Theorem List for Intuitionistic Logic Explorer - 6201-6300   *Has distinct variable group(s)

Type	Label	Description
Statement
Theorem	nnacom 6201	Addition of natural numbers is commutative. Theorem 4K(2) of [Enderton] p. 81. (Contributed by NM, 6-May-1995.) (Revised by Mario Carneiro, 15-Nov-2014.)
|- ( ( A e. om /\ B e. om ) -> ( A +o B ) = ( B +o A ) )
Theorem	nnaass 6202	Addition of natural numbers is associative. Theorem 4K(1) of [Enderton] p. 81. (Contributed by NM, 20-Sep-1995.) (Revised by Mario Carneiro, 15-Nov-2014.)
|- ( ( A e. om /\ B e. om /\ C e. om ) -> ( ( A +o B ) +o C ) = ( A +o ( B +o C ) ) )
Theorem	nndi 6203	Distributive law for natural numbers (left-distributivity). Theorem 4K(3) of [Enderton] p. 81. (Contributed by NM, 20-Sep-1995.) (Revised by Mario Carneiro, 15-Nov-2014.)

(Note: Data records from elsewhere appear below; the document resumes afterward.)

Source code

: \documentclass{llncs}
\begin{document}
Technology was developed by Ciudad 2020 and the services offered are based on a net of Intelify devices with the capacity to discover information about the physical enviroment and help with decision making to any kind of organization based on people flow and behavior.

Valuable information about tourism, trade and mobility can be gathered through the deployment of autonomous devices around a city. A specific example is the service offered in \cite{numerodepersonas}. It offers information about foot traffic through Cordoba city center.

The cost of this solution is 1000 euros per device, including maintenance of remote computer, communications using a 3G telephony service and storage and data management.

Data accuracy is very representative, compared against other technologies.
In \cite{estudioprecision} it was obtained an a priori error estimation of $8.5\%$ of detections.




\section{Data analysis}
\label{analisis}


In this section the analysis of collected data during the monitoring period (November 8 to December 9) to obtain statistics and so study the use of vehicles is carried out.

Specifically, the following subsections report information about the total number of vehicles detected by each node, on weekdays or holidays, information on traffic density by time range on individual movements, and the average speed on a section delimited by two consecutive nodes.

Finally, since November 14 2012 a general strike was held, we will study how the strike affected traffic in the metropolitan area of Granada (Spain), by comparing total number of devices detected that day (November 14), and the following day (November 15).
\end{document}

|- ( ( A e. om /\ B e. om /\ C e. om ) -> ( A .o ( B +o C ) ) = ( ( A .o B ) +o ( A .o C ) ) )
Theorem	nnmass 6204	Multiplication of natural numbers is associative. Theorem 4K(4) of [Enderton] p. 81. (Contributed by NM, 20-Sep-1995.) (Revised by Mario Carneiro, 15-Nov-2014.)

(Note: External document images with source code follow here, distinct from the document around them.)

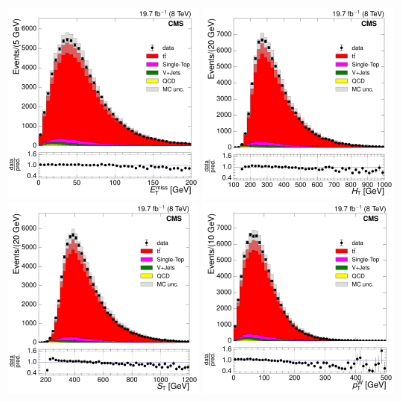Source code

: \begin{figure}[hbtp]
    \centering
     \includegraphics[width=0.45\textwidth]{Chapters/04_Analysis/04b_XSections/images/control_plots/before_fit/8TeV/MuPlusJets_patType1CorrectedPFMet_2orMoreBtags_with_ratio.pdf}\hfill
     \includegraphics[width=0.45\textwidth]{Chapters/04_Analysis/04b_XSections/images/control_plots/before_fit/8TeV/MuPlusJets_HT_2orMoreBtags_with_ratio.pdf}\\
     \includegraphics[width=0.45\textwidth]{Chapters/04_Analysis/04b_XSections/images/control_plots/before_fit/8TeV/MuPlusJets_patType1CorrectedPFMet_ST_2orMoreBtags_with_ratio.pdf}\hfill
     \includegraphics[width=0.45\textwidth]{Chapters/04_Analysis/04b_XSections/images/control_plots/before_fit/8TeV/MuPlusJets_patType1CorrectedPFMet_WPT_2orMoreBtags_with_ratio.pdf}\\

\end{figure}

|- ( ( A e. om /\ B e. om /\ C e. om ) -> ( ( A .o B ) .o C ) = ( A .o ( B .o C ) ) )
Theorem	nnmsucr 6205	Multiplication with successor. Exercise 16 of [Enderton] p. 82. (Contributed by NM, 21-Sep-1995.) (Proof shortened by Andrew Salmon, 22-Oct-2011.)
|- ( ( A e. om /\ B e. om ) -> ( suc A .o B ) = ( ( A .o B ) +o B ) )
Theorem	nnmcom 6206	Multiplication of natural numbers is commutative. Theorem 4K(5) of [Enderton] p. 81. (Contributed by NM, 21-Sep-1995.) (Proof shortened by Andrew Salmon, 22-Oct-2011.)
|- ( ( A e. om /\ B e. om ) -> ( A .o B ) = ( B .o A ) )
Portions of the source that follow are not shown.